Iran says IAEA chief visit led to 'significant achievement'

  • Tehran now demands that Washington scrap punishing sanctions Trump reimposed in 2018, while Washington demands that Iran first return to all its nuclear commitments.
Published February 22, 2021

TEHRAN: Iran on Monday hailed as a "significant achievement" the outcome of a visit by the head of the UN nuclear watchdog and a temporary agreement they reached on site inspections.

That deal effectively bought time as the United States, European powers and Tehran try to salvage the 2015 nuclear agreement that has been on the brink of collapse since Donald Trump withdrew from it.

Tehran now demands that Washington scrap punishing sanctions Trump reimposed in 2018, while Washington demands that Iran first return to all its nuclear commitments.

In the standoff, Iran's conservative-dominated parliament has demanded that Iran from Tuesday limit some inspections by the International Atomic Energy Agency (IAEA).

IAEA chief Rafael Grossi held last-ditch talks in Tehran on Sunday where the two sides hammered out a temporary technical deal.

They confirmed that Iran will continue to allow access to UN inspectors to its nuclear sites -- but will for three months bar inspections of other, non-nuclear sites.
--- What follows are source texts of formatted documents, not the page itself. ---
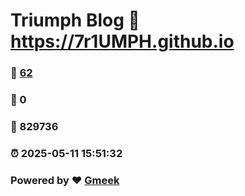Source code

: # Triumph Blog :link: https://7r1UMPH.github.io 
### :page_facing_up: [62](https://7r1UMPH.github.io/tag.html) 
### :speech_balloon: 0 
### :hibiscus: 829736 
### :alarm_clock: 2025-05-11 15:51:32 
### Powered by :heart: [Gmeek](https://github.com/Meekdai/Gmeek)
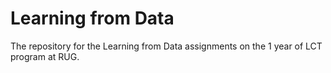# Learning from Data
The repository for the Learning from Data assignments on the 1 year of LCT program at RUG.

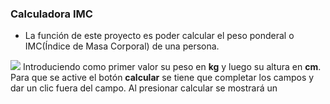 ### Calculadora IMC

- La función de este proyecto es poder calcular el peso ponderal o IMC(Índice de Masa Corporal) de una persona.
<img src="https://github.com/Eifro/calculadora-imc/tree/master/Assets/img/ejemplo0.PNG">
Introduciendo como primer valor su peso en <b>kg</b> y luego su altura en <b>cm</b>. Para que se active el botón <b>calcular</b> se tiene que completar los campos y dar un clic fuera del campo.
Al presionar <b></b> calcular se mostrará un 

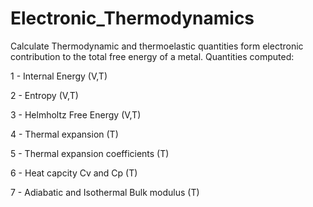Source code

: # Electronic_Thermodynamics
Calculate Thermodynamic and thermoelastic quantities form electronic contribution to the total free energy of a metal. Quantities computed:

  1 - Internal Energy (V,T)

  2 - Entropy (V,T)

  3 - Helmholtz Free Energy (V,T)

  4 - Thermal expansion (T)

  5 - Thermal expansion coefficients (T)

  6 - Heat capcity Cv and Cp (T)

  7 - Adiabatic and Isothermal Bulk modulus (T)
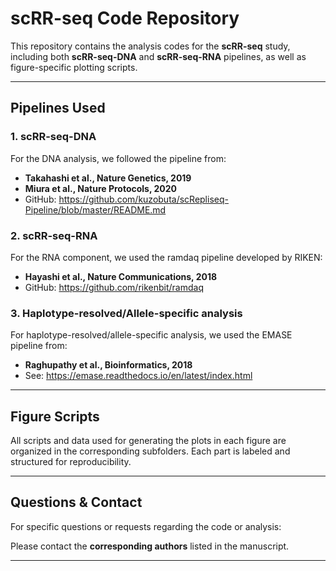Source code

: # scRR-seq Code Repository

This repository contains the analysis codes for the **scRR-seq** study, including both **scRR-seq-DNA** and **scRR-seq-RNA** pipelines, as well as figure-specific plotting scripts.

---

## Pipelines Used

### 1. scRR-seq-DNA

For the DNA analysis, we followed the pipeline from:

- **Takahashi et al., Nature Genetics, 2019**
- **Miura et al., Nature Protocols, 2020**  
- GitHub: https://github.com/kuzobuta/scRepliseq-Pipeline/blob/master/README.md

### 2. scRR-seq-RNA

For the RNA component, we used the ramdaq pipeline developed by RIKEN:

- **Hayashi et al., Nature Communications, 2018**
- GitHub: https://github.com/rikenbit/ramdaq

### 3. Haplotype-resolved/Allele-specific analysis

For haplotype-resolved/allele-specific analysis, we used the EMASE pipeline from:
- **Raghupathy et al., Bioinformatics, 2018**
- See: https://emase.readthedocs.io/en/latest/index.html

---

## Figure Scripts

All scripts and data used for generating the plots in each figure are organized in the corresponding subfolders. Each part is labeled and structured for reproducibility.

---

## Questions & Contact

For specific questions or requests regarding the code or analysis:

Please contact the **corresponding authors** listed in the manuscript.

---
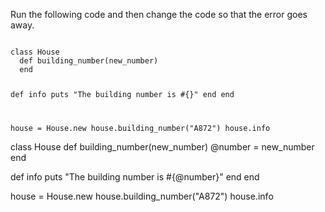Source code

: Run the following code and then
change the code so that the error goes away.

<Editor lang="ruby" type="exercise">
<code>
class House
  def building_number(new_number)
  end

  def info
    puts "The building number is #{}"
  end
end

house = House.new
house.building_number("A872")
house.info
</code>

<solution>
class House
  def building_number(new_number)
    @number = new_number
  end

  def info
    puts "The building number is #{@number}"
  end
end

house = House.new
house.building_number("A872")
house.info
</solution>
</Editor>
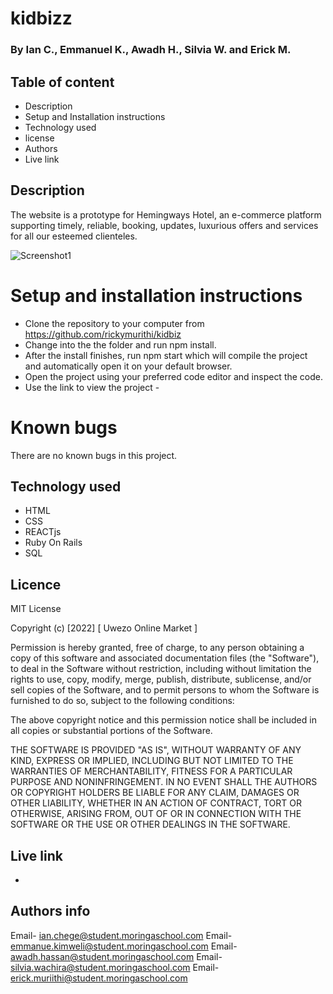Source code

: # kidbizz
### By Ian C., Emmanuel K., Awadh H., Silvia W. and Erick M.
## Table of content
- Description
- Setup and Installation instructions
- Technology used
- license
- Authors 
- Live link

## Description
<p>The website is a prototype for Hemingways Hotel, an e-commerce platform supporting timely, reliable, booking, updates, luxurious offers and services for all our esteemed clienteles.</p>


![Screenshot1]()

# Setup and installation instructions
- Clone the repository to your computer from https://github.com/rickymurithi/kidbiz
- Change into the the folder and run npm install.
- After the install finishes, run npm start which will compile the project and automatically open it on your default browser.
- Open the project using your preferred code editor and inspect the code.
-  Use the link to view the project - 

# Known bugs
There are no known bugs in this project.

## Technology used
- HTML
- CSS
- REACTjs
- Ruby On Rails
- SQL

## Licence
MIT License

Copyright (c) [2022] [ Uwezo Online Market ]

Permission is hereby granted, free of charge, to any person obtaining a copy of this software and associated documentation files (the "Software"), to deal in the Software without restriction, including without limitation the rights to use, copy, modify, merge, publish, distribute, sublicense, and/or sell copies of the Software, and to permit persons to whom the Software is furnished to do so, subject to the following conditions:

The above copyright notice and this permission notice shall be included in all copies or substantial portions of the Software.

THE SOFTWARE IS PROVIDED "AS IS", WITHOUT WARRANTY OF ANY KIND, EXPRESS OR IMPLIED, INCLUDING BUT NOT LIMITED TO THE WARRANTIES OF MERCHANTABILITY, FITNESS FOR A PARTICULAR PURPOSE AND NONINFRINGEMENT. IN NO EVENT SHALL THE AUTHORS OR COPYRIGHT HOLDERS BE LIABLE FOR ANY CLAIM, DAMAGES OR OTHER LIABILITY, WHETHER IN AN ACTION OF CONTRACT, TORT OR OTHERWISE, ARISING FROM, OUT OF OR IN CONNECTION WITH THE SOFTWARE OR THE USE OR OTHER DEALINGS IN THE SOFTWARE.

## Live link
- 

## Authors info
Email- ian.chege@student.moringaschool.com
Email- emmanue.kimweli@student.moringaschool.com
Email- awadh.hassan@student.moringaschool.com
Email- silvia.wachira@student.moringaschool.com
Email- erick.muriithi@student.moringaschool.com
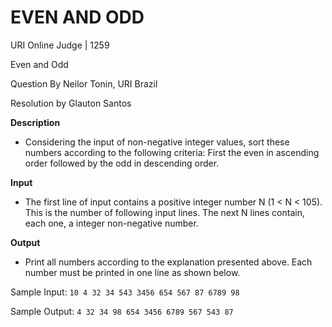 # EVEN AND ODD

URI Online Judge | 1259

Even and Odd

Question By Neilor Tonin, URI Brazil

Resolution by Glauton Santos


**Description**

- Considering the input of non-negative integer values​​, sort these numbers ​​according to the following criteria: First the even in ascending order followed by the odd in descending order.

**Input**

- The first line of input contains a positive integer number N (1 < N < 105). This is the number of following input lines. The next N lines contain, each one, a integer non-negative number.

**Output**

- Print all numbers according to the explanation presented above. Each number must be printed in one line as shown below.

Sample Input:
`
10
4
32
34
543
3456
654
567
87
6789
98
`

Sample Output:
`
4
32
34
98
654
3456
6789
567
543
87
`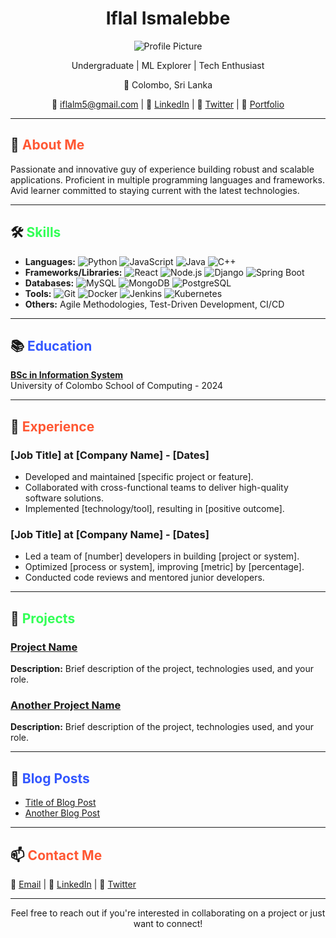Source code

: <!-- Add your name and profile picture -->
<h1 align="center">Iflal Ismalebbe</h1>
<p align="center">
  <img src="https://your-profile-picture-url" alt="Profile Picture">
</p>

<p align="center">Undergraduate | ML Explorer | Tech Enthusiast</p>

<p align="center">📍 Colombo, Sri Lanka</p>

<p align="center">
  📧 <a href="mailto:iflalm5@gmail.com">iflalm5@gmail.com</a> |
  🔗 <a href="https://www.linkedin.com/in/iflalismalebbe">LinkedIn</a> |
  🔗 <a href="https://twitter.com/Iflal">Twitter</a> |
  🔗 <a href="https://yourportfolio.com">Portfolio</a>
</p>

---

## 🚀 <span style="color:#FF5733;">About Me</span>

Passionate and innovative guy of experience building robust and scalable applications. Proficient in multiple programming languages and frameworks. Avid learner committed to staying current with the latest technologies.

---

## 🛠️ <span style="color:#33FF57;">Skills</span>

- **Languages:** 
  ![Python](https://img.shields.io/badge/-Python-3776AB?style=flat-square&logo=python&logoColor=white)
  ![JavaScript](https://img.shields.io/badge/-JavaScript-F7DF1E?style=flat-square&logo=javascript&logoColor=black)
  ![Java](https://img.shields.io/badge/-Java-007396?style=flat-square&logo=java&logoColor=white)
  ![C++](https://img.shields.io/badge/-C++-00599C?style=flat-square&logo=c%2B%2B&logoColor=white)
- **Frameworks/Libraries:** 
  ![React](https://img.shields.io/badge/-React-61DAFB?style=flat-square&logo=react&logoColor=white)
  ![Node.js](https://img.shields.io/badge/-Node.js-339933?style=flat-square&logo=node.js&logoColor=white)
  ![Django](https://img.shields.io/badge/-Django-092E20?style=flat-square&logo=django&logoColor=white)
  ![Spring Boot](https://img.shields.io/badge/-Spring%20Boot-6DB33F?style=flat-square&logo=spring&logoColor=white)
- **Databases:** 
  ![MySQL](https://img.shields.io/badge/-MySQL-4479A1?style=flat-square&logo=mysql&logoColor=white)
  ![MongoDB](https://img.shields.io/badge/-MongoDB-47A248?style=flat-square&logo=mongodb&logoColor=white)
  ![PostgreSQL](https://img.shields.io/badge/-PostgreSQL-336791?style=flat-square&logo=postgresql&logoColor=white)
- **Tools:** 
  ![Git](https://img.shields.io/badge/-Git-F05032?style=flat-square&logo=git&logoColor=white)
  ![Docker](https://img.shields.io/badge/-Docker-2496ED?style=flat-square&logo=docker&logoColor=white)
  ![Jenkins](https://img.shields.io/badge/-Jenkins-D24939?style=flat-square&logo=jenkins&logoColor=white)
  ![Kubernetes](https://img.shields.io/badge/-Kubernetes-326CE5?style=flat-square&logo=kubernetes&logoColor=white)
- **Others:** Agile Methodologies, Test-Driven Development, CI/CD

---

## 📚 <span style="color:#3357FF;">Education</span>

**[BSc in Information System](https://your-university-link)**  
University of Colombo School of Computing - 2024

<!-- Add more education details if needed -->

---

## 💼 <span style="color:#FF5733;">Experience</span>

### [Job Title] at [Company Name] - [Dates]
- Developed and maintained [specific project or feature].
- Collaborated with cross-functional teams to deliver high-quality software solutions.
- Implemented [technology/tool], resulting in [positive outcome].

### [Job Title] at [Company Name] - [Dates]
- Led a team of [number] developers in building [project or system].
- Optimized [process or system], improving [metric] by [percentage].
- Conducted code reviews and mentored junior developers.

<!-- Add more experience details if needed -->

---

## 📄 <span style="color:#33FF57;">Projects</span>

### [Project Name](https://github.com/yourusername/projectname)
**Description:** Brief description of the project, technologies used, and your role.

### [Another Project Name](https://github.com/yourusername/projectname)
**Description:** Brief description of the project, technologies used, and your role.

<!-- Add more projects if needed -->

---

## 📝 <span style="color:#3357FF;">Blog Posts</span>

- [Title of Blog Post](https://yourblog.com/post)
- [Another Blog Post](https://yourblog.com/post)

<!-- Add more blog posts if needed -->

---

## 📫 <span style="color:#FF5733;">Contact Me</span>

📧 <a href="mailto:iflalm5@gmail.com">Email</a> |
🔗 <a href="https://www.linkedin.com/in/iflalismalebbe">LinkedIn</a> |
🔗 <a href="https://twitter.com/Iflal">Twitter</a>

---

<p align="center">Feel free to reach out if you're interested in collaborating on a project or just want to connect!</p>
Grossi said afterwards that a "temporary solution" had been reached with Tehran that enables the IAEA to retain "a necessary degree of monitoring and verification work".

Iran's foreign ministry spokesman Saeed Khatibzadeh said Monday the talks had "resulted in a very significant diplomatic achievement and a very significant technical achievement".

Khatibzadeh stressed that the outcome was "within the framework of the parliament's binding law".

Iran will temporarily suspend so-called "voluntary transparency measures" -- notably inspections of non-nuclear sites, including military sites suspected of nuclear-related activity.

Tehran will for "three months record and keep the information of some activities and monitoring equipment" at such sites, Iran's Atomic Energy Organization said.

This means that cameras will keep running at those sites, "but no footage will be given to the IAEA," Khatibzadeh said.

If the US sanctions are not lifted within three months, the footage will be deleted, Iran's atomic body has said.